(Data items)
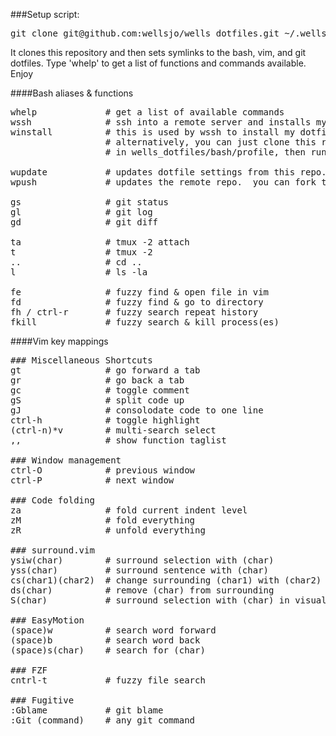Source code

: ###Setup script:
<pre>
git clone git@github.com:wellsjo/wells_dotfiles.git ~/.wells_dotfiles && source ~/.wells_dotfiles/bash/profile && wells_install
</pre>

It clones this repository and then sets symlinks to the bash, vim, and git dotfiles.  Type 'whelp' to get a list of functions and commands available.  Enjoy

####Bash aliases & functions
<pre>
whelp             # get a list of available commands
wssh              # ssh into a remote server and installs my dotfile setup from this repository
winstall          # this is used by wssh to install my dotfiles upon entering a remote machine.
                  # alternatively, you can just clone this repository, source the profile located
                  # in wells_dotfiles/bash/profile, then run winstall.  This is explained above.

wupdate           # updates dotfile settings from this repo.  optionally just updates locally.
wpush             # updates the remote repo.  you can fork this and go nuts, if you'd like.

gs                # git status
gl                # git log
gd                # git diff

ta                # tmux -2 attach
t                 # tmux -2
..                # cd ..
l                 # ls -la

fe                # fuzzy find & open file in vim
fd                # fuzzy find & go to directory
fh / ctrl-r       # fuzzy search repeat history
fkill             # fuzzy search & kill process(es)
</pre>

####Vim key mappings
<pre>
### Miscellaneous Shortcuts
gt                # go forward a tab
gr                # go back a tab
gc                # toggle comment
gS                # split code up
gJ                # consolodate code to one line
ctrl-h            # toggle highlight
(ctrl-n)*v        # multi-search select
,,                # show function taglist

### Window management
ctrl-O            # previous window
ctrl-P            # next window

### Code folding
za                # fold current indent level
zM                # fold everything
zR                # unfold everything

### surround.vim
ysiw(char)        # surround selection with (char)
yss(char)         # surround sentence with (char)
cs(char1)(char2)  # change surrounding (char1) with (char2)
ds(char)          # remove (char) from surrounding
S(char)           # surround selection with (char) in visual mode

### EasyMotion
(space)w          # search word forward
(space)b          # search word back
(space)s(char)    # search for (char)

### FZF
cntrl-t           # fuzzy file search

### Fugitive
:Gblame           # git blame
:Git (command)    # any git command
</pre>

◆ Exercise instructions
Out of the records above, pick each line that contains the string "find".

◆ Output
fe                # fuzzy find & open file in vim
fd                # fuzzy find & go to directory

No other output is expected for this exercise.